David Hendricks published a review of a new book by Terry Mort, Hemingway At War. He found much to admire. I’ll quote directly from the review:
“The two key words in Terry Mort’s new book—“Hemingway” and “War”—carry equal weight. Although Hemingway is the hook for most readers, Mort’s book has long stretches about World War II that have little to do with the Nobel Prize winning novelist who was also a correspondent in Europe for Colliers Magazine. That’s not a bad thing. Mort’s buildup to the D-Day invasion at Normandy and the allied forces liberating Paris and their deadly struggle to cross into Germany is fascinating.
“The Hemingway narrative in the book starts with his romance and marriage to another war correspondence, Martha Gellhorn, Hemingway’s third wife. Hemingway himself engaged in the war while living in Cuba as World War II began, patrolling the Cuban shores to hunt down German U-boats. This period was fictionalized in Hemingway’s Islands in the Stream.

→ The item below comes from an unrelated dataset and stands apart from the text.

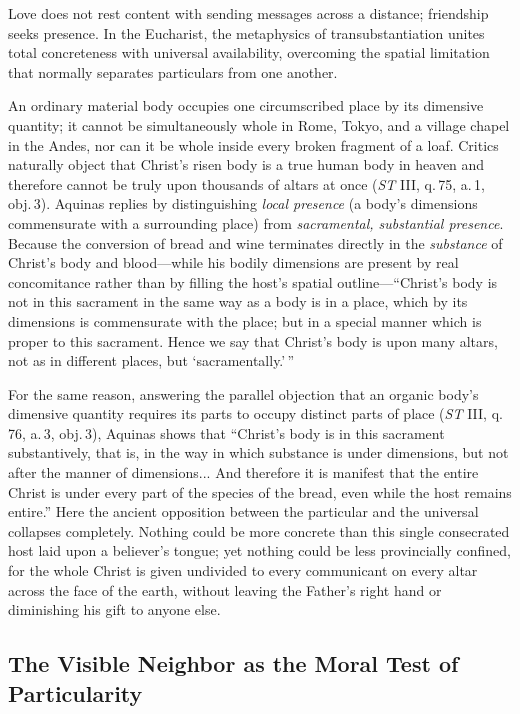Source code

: Love does not rest content with sending messages across a distance; friendship seeks presence. In the Eucharist, the metaphysics of transubstantiation unites total concreteness with universal availability, overcoming the spatial limitation that normally separates particulars from one another.

An ordinary material body occupies one circumscribed place by its dimensive quantity; it cannot be simultaneously whole in Rome, Tokyo, and a village chapel in the Andes, nor can it be whole inside every broken fragment of a loaf. Critics naturally object that Christ's risen body is a true human body in heaven and therefore cannot be truly upon thousands of altars at once (\textit{ST} III, q.\,75, a.\,1, obj.\,3). Aquinas replies by distinguishing \emph{local presence} (a body's dimensions commensurate with a surrounding place) from \emph{sacramental, substantial presence}. Because the conversion of bread and wine terminates directly in the \emph{substance} of Christ's body and blood---while his bodily dimensions are present by real concomitance rather than by filling the host's spatial outline---``Christ's body is not in this sacrament in the same way as a body is in a place, which by its dimensions is commensurate with the place; but in a special manner which is proper to this sacrament. Hence we say that Christ's body is upon many altars, not as in different places, but `sacramentally.'\,''

For the same reason, answering the parallel objection that an organic body's dimensive quantity requires its parts to occupy distinct parts of place (\textit{ST} III, q.\,76, a.\,3, obj.\,3), Aquinas shows that ``Christ's body is in this sacrament substantively, that is, in the way in which substance is under dimensions, but not after the manner of dimensions... And therefore it is manifest that the entire Christ is under every part of the species of the bread, even while the host remains entire.'' Here the ancient opposition between the particular and the universal collapses completely. Nothing could be more concrete than this single consecrated host laid upon a believer's tongue; yet nothing could be less provincially confined, for the whole Christ is given undivided to every communicant on every altar across the face of the earth, without leaving the Father's right hand or diminishing his gift to anyone else.

\subsection{The Visible Neighbor as the Moral Test of Particularity}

Gellhorn left Hemingway in Cuba to report news in Europe, a move he ultimately followed in 1944 in time for D-Day. Mort alternates between the war and Hemingway’s exploits as a war correspondent.
“He also follows the novelist as Hemingway’s marriage to Gellhorn dissolves and he romances Mary Welsh, yet another foreign correspondent who became his fourth wife.
“Mort does not idealize Hemingway and the main point of the book’s first half is to demonstrate that Hemingway was a poor war correspondent, at least in comparison with others such as Ernie Pyle, Edward R. Murrow, and Walter Cronkite.
“He did show bravery in certain episodes and suffered several head injuries. Hemingway actually landed with allied troops on D-Day at Omaha Beach, certainly a courageous act.
“Hemingway At War, demonstrates a trend that seems to have no end—that as meritorious as some of Hemingway’s novels are, it is his vigorous life and outsized personality, more than his books, that provide continuous grist for interesting history books.”
So, I would say that Mr. Hendricks enjoyed the book and feels that it added to the Hemingway legend and full involvement in the second war.
Kirkus felt it was too short on facts. So take a look and you decide.
Hemingway At War: Hemingway’s Adventures as a World War II Correspondent, by Terry Mort.